PROMOTERS’ PROTEST: Though the city administration worked with industry players to craft their ordinance, advertisers came before the commission to speak out against proposed murals fees. The commissioner and administrators proposed charging about $8,000-$10,000 a month for murals permits. Advertisers say they couldn’t afford that, though they’ve been paying hundreds of dollars in daily fines to hang illegal murals. City officials insisted industry players show proof they can’t handle the cost, though Mr. Sarnoff said they so far refuse to disclose numbers.
STILL HANDLING IT: An ordinance that would have banned panhandling in certain areas of downtown Miami was pulled from last week’s Miami commission agenda. Chairman Joe Sanchez, also chair of the Downtown Development Authority, which proposed the law, said "we’re going to take it back and fine tune it a little bit." The proposed boundaries have already been tweaked in fear the law could be deemed unconstitutional, but the authority wants to continue to work "to make sure it meets constitutional challenges," he said. Passive panhandling has First Amendment protection. Mr. Sanchez said he’d also like to look more at the potential fiscal impact of implementing the ordinance. He called for detailed fiscal reports on all future proposed laws.

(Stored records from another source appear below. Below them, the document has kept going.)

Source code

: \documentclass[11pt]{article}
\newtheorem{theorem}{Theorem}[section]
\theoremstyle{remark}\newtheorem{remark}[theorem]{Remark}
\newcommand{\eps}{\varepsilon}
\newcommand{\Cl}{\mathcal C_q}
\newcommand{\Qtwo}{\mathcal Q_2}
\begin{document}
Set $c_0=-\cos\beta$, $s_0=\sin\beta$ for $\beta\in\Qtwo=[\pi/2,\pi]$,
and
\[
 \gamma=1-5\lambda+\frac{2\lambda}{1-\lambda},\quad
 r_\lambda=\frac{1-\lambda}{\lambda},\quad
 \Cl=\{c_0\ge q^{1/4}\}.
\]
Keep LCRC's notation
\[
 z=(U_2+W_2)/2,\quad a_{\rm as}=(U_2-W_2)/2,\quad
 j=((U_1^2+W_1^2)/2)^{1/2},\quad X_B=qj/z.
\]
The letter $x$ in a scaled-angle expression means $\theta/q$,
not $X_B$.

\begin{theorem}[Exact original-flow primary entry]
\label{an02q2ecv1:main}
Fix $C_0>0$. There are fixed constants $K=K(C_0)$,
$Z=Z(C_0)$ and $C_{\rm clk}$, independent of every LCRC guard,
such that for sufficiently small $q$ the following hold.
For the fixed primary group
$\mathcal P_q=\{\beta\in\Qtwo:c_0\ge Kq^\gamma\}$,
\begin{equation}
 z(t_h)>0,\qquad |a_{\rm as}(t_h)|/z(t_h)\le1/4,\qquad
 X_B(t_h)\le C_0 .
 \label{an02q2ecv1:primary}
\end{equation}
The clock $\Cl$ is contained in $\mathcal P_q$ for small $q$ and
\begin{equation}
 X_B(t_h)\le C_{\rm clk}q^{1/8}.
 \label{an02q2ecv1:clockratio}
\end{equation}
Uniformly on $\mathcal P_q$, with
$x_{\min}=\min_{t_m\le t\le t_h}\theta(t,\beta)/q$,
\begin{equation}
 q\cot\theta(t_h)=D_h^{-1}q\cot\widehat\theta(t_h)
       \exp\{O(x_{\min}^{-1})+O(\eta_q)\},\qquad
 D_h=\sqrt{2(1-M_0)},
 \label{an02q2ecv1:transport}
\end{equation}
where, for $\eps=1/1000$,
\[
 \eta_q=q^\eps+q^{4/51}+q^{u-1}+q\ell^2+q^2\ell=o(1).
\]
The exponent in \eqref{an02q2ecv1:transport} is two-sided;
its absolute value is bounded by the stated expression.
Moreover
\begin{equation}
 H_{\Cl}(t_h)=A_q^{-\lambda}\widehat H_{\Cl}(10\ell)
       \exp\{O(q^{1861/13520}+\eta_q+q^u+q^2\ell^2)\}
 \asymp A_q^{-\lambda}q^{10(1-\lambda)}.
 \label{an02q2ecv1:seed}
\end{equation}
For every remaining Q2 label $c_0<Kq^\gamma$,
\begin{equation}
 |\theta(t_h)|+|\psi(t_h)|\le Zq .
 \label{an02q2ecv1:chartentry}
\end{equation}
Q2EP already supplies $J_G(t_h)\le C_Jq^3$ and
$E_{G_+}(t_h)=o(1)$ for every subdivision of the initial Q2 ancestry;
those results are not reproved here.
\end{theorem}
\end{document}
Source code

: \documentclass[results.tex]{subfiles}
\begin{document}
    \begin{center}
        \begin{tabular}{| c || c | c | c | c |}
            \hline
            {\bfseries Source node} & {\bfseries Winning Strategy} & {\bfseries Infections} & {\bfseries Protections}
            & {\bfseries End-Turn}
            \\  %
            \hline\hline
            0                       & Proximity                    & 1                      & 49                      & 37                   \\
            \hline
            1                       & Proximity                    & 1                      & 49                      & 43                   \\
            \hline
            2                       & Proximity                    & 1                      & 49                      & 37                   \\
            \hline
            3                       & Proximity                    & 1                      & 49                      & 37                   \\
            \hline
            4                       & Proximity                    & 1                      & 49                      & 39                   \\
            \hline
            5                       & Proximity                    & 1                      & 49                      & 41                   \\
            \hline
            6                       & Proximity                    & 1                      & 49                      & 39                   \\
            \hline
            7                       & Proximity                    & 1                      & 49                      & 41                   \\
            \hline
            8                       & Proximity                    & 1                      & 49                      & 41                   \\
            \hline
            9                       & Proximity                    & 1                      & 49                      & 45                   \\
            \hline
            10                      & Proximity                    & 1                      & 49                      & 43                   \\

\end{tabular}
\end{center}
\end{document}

WATCH OUT: In an acknowledgement of an epidemic of requests to increase previously approved city contracts to accommodate for cost overruns, Miami commissioners warned city administrators to keep an eye on a new deal. They agreed to hire V.I.P. Painting to re-caulk the exterior windows and walls of the city’s downtown administration building for about $76,300. But the fact that the company’s bid was about 80% less than others’ was cause for concern. "This is one that we need to look for change orders," Commissioner Marc Sarnoff said. "I want to know that this is going to be finished at $76,300." Commissioner Angel Gonzalez chimed in that "my concern is the same." Purchasing Director Glenn Marcos assured them that he made the company’s representative "reaffirm the fact that he will stick to the low bid. I made it very clear the city will not be allowing any change orders on the project." The company, he said, got "positive reviews" from references and is known to do projects "on and under budget."
DOWNTOWN ENHANCEMENTS: Areas of downtown Miami could one day offer free wireless Internet service courtesy of the Downtown Development Authority. The board is looking into the cost of providing the service, with Flagler Street and Bayfront Park in mind. Miami-Dade County Commission Chairman Bruno Barreiro is also seeking funding to help expand the authority’s Downtown Enhancement Team and ambassador program, board member Jose Goyanes said. Also in the works: a $1 million landscaping and pedestrian improvement project on Brickell Avenue and new trashcans for the downtown streets.
ATTORNEY PLEAS, LEAVES: Miami City Attorney Jorge Fernandez has left his post after agreeing to a plea deal with the State Attorney’s office over his misuse of his expense account. Now, Miami officials are faced with deciding his severance package, which they said last week could be $15,000. Commissioners are supposed to re-instate both the attorney and city clerk after municipal elections and recently approved clerk Priscilla Thompson’s position. They had not yet voted on Mr. Fernandez before the plea deal was set.
LEADING MAYORAL HOST: Miami Mayor Manny Diaz has named local lobbyist Rodney Barreto chairman of Miami’s Host Committee for the 76th meeting of the US Conference of Mayors. The conference is to take place June 20-24 at the InterContinental Miami Hotel. Last year, Gov. Charlie Crist appointed Mr. Barreto chairman of the Florida Fish and Wildlife Conservation Commission. Mr. Barreto also chaired the South Florida Super Bowl Host Committee in 2007, Sister Cities International Convention in 1999, and City of Miami’s Centennial celebration. Mr. Barreto is also a partner at Floridian Partners, a public affairs consulting firm in Coral Gables.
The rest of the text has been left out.